»Education in the Foothills

LCUSD Examines Funding Changes

 
By Kevork KURDOGHLIAN

The 2013-14 California state budget, which was recently passed by the legislature and currently awaits Gov. Jerry Brown’s signature, is set to take the state’s K-12 school districts in a new financial direction.

La Cañada Unified School District is one of many community districts heavily impacted by the shift to Brown’s new funding model known as Local Control Funding Formula (LCFF), which is planned to be fully implemented in seven years.

According to the California Dept. of Education, “The Governor’s Budget proposes to replace the current K–12 finance system with a new LCFF. For school districts and charter schools, the proposal creates base, supplemental and concentration grants in place of most existing K–12 funding streams, including revenue limits and most state categorical programs.”

The new funding model has been LCUSD board president Scott Tracy’s central topic during his monthly president’s reports going back 10 board meetings.

This frequency is due to, he said on March 26, its importance for the total financial impact to LCUSD.

LCFF would eliminate the current “least optimistic” budget model, which maintains deficits and COLAs, called the Revenue Limit Funding model. This model would be obsolete under LCFF.

“Funding may or may not increase based on the funded COLA and that’s an issue,” said LCUSD Chief Budget Officer Stephen Hodgson.

At the April 16 school board meeting, Tracy added that the new model would lead to a “very serious shortfall” of nearly four million dollars.

“We’re down almost $1,100 per student. Multiply that by 4,000 students and you can see how many millions of dollars is being redistributed away from us.”

LCUSD has taken multiple steps to protect current funding levels including an effort to get the community to call state Senator Carol Liu, preparing for a likely March 2014 election to increase the parcel tax rate and joining the California School Finance Reform Coalition.
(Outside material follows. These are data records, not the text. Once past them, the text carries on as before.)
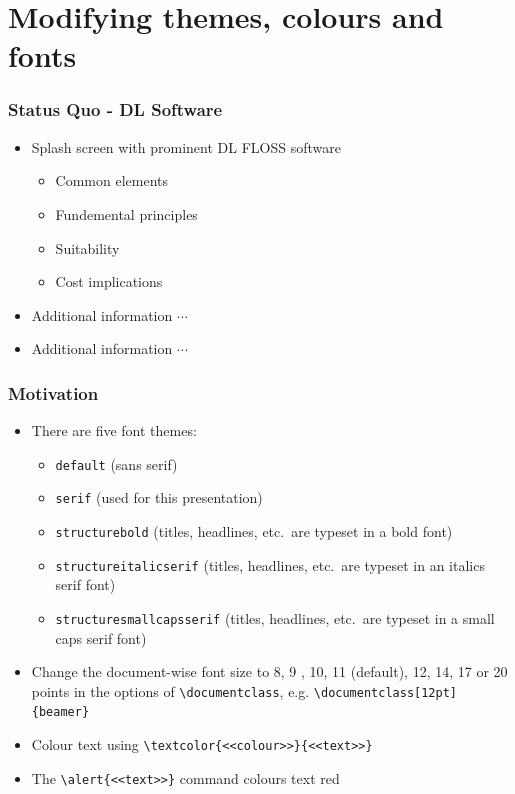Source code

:\documentclass[xcolor=pdftex,t,11pt]{beamer}
\begin{document}
\section{Modifying themes, colours and fonts}


\begin{frame}[fragile]
\frametitle{Status Quo - DL Software}
\begin{itemize}
\item Splash screen with prominent DL FLOSS software
\begin{itemize}
	\item Common elements
	\item Fundemental principles
	\item Suitability
	\item Cost implications
\end{itemize}
\item Additional information $\cdots$
\item Additional information $\cdots$
\end{itemize}
\end{frame}

\begin{frame}[fragile]
\frametitle{Motivation}
\begin{itemize}
\item There are five font themes: 
\begin{itemize}
	\item \verb!default! (sans serif)
	\item \verb!serif! (used for this presentation) 
	\item \verb!structurebold! (titles, headlines, etc.\ are typeset in a bold font)
	\item \verb!structureitalicserif! (titles, headlines, etc.\ are typeset in an italics serif font)
	\item \verb!structuresmallcapsserif! (titles, headlines, etc.\ are typeset in a small caps serif font)
\end{itemize}
\item Change the document-wise font size to 8, 9 , 10, 11 (default), 12, 14, 17 or 20 points in the options of \verb!\documentclass!, e.g. \verb!\documentclass[12pt]{beamer}!
\item Colour text using \verb!\textcolor{<<colour>>}{<<text>>}!
\item The \verb!\alert{<<text>>}! command colours text red
\end{itemize}
\end{frame}
\end{document}
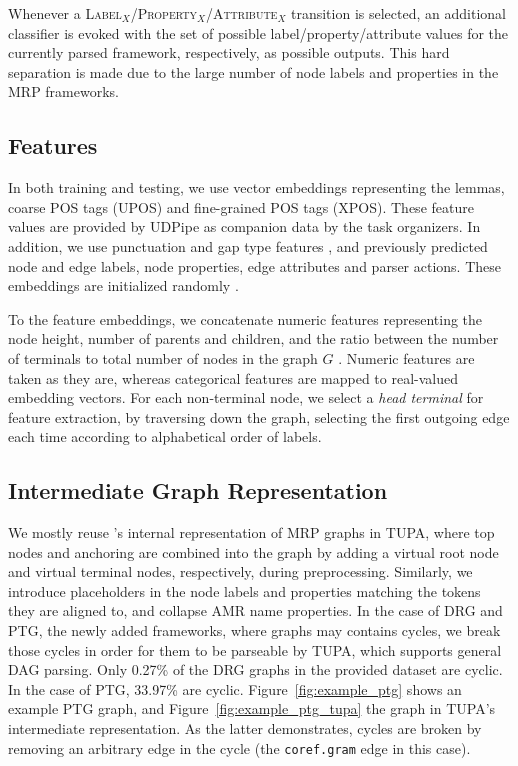 \documentclass[11pt,a4paper]{article}
\begin{document}
Whenever a \textsc{Label$_X$}/\textsc{Property$_X$}/\textsc{Attribute$_X$} transition is selected, an additional classifier is evoked with the set of possible label/property/attribute values for the currently parsed framework, respectively, as possible outputs. This hard separation is made due to the large number of node labels and properties in the MRP frameworks.

\subsection{Features}\label{sec:tupa-features}

In both training and testing, we use vector embeddings representing the lemmas, coarse POS tags (UPOS) and fine-grained POS tags (XPOS). These feature values are provided by UDPipe as companion data by the task organizers. In addition, we use punctuation and gap type features \cite{maier-lichte:2016:DiscoNLP}, and previously predicted node and edge labels, node properties, edge attributes and parser actions. These embeddings are initialized randomly \cite{glorot2010understanding}.

To the feature embeddings, we concatenate numeric features representing the node height, number of parents and children, and the ratio between the number of terminals to total number of nodes in the graph $G$ \cite{hershcovich2017a}. Numeric features are taken as they are, whereas categorical features are mapped to real-valued embedding vectors. For each non-terminal node, we select a \textit{head terminal} for feature extraction, by traversing down the graph, selecting the first outgoing edge each time according to alphabetical order of labels.

\subsection{Intermediate Graph Representation}\label{sec:tupa-format}

We mostly reuse 's
internal representation of MRP graphs in TUPA,
where top nodes and anchoring are combined into the graph by adding a virtual root node
and virtual terminal nodes, respectively, during preprocessing.
Similarly, we introduce placeholders in the node labels and properties matching the tokens they are aligned to,
and collapse AMR name properties.
In the case of DRG and PTG, the newly added frameworks, where graphs may contains cycles, we break those cycles in order for them to be parseable by TUPA, which supports general DAG parsing. Only 0.27\% of the DRG graphs in the provided dataset are cyclic. In the case of PTG, 33.97\% are cyclic.
Figure~\ref{fig:example_ptg} shows an example PTG graph, and Figure~\ref{fig:example_ptg_tupa} the graph in TUPA's intermediate representation.
As the latter demonstrates, cycles are broken by removing an arbitrary edge in the cycle (the \texttt{coref.gram} edge in this case).
\end{document}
“[The Coalition] supports this concept of recognizing the additional needs of low income students and English language learners but those investments cannot come at the expense of [not] restoring the base funding for the cuts that school districts have experienced over the past five years,” Tracy said.

Another step was to pass a resolution that expressed a dislike of the new funding model. The resolution, which unanimously passed on May 7, articulated the “desire to reprioritize both the level of base funding and the timing of these allocations necessary to get [LCUSD] to a point where we are at least equal to the national average.”

On June 18, the school board unanimously passed the 2013-14 LCUSD budget as submitted using the Revenue Limit Funding model. If Gov. Brown signs the state budget, all California school districts will have 45 days afterward to revise their budgets under the new Local Control Funding Formula.